Parse for errors from all sources and for all ansible PLAY/TASK events. Mutate a python-ish timestamps into something looking more rfc3339-ish (a mutator). Hide tracebacks:

$ ./fuel-log-parse.sh -n ".*"

Examples for Tripleo CI (OpenStack infra) logs

There is a getthelogs (maintained locally as of now) tool for downloading Tripleo CI jobs' logs. It recursively fetches the most important logfiles, like those from the undercloud/home/jenkins, /var/log, /subnode-*/var/log, overcloud*/var/log locations, and the console.html file (zuul v2), and it works with zuul v3 also.

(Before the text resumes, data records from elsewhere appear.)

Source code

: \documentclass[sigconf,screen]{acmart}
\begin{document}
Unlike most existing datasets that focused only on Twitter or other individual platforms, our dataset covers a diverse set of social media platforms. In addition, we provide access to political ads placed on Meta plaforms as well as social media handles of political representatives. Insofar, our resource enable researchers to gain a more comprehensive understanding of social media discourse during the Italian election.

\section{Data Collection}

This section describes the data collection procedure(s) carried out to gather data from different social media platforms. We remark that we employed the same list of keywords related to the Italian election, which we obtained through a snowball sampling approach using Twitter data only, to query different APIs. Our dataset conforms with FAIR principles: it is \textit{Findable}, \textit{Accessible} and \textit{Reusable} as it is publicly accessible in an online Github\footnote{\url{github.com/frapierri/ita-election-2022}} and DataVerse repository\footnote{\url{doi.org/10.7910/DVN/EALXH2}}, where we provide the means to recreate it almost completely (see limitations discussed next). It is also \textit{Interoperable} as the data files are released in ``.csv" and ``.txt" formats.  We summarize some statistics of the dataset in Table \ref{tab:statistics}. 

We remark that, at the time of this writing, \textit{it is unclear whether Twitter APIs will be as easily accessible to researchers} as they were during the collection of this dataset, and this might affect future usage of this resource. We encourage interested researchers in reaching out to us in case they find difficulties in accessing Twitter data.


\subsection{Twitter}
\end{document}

Example that shows only errors, rfc3164 formatted, plus avc (audit) events decoded with a magic mutator:

$ getthelogs http://logs.openstack.org/<cryptic-stuff>/<gate-name>/<job-id-hash>
$ fuel-log-parse -n ".*" -rfc3164

Note that avc events have no source info provided, but there is a log file path given at very least. Use -rfc3164 to see avc events decoded, this mutator doesn't work with default -rfc3339.

Another example hides names of executed ansible tasks, finds errors for all of the mutatable python-ish/rfc3339 formatted events. Another magic mutator adds extracted rfc3339 timestamps, if any available from events originally logged with rfc3164 format (just checks if there is time="<stamp>" in messages). It also drops ugly, long, multiline messages logged by ansible, heat, mistral and the like JSON-lovers:

$ fuel-log-parse -x "TASK|PLAY|INFO|\\\"" -n ".*"

Note, it can't sort rfc3164 (Mar 22 13:34:08) time among with py/rfc3339 format. Use another command to inspect with -rfc3164.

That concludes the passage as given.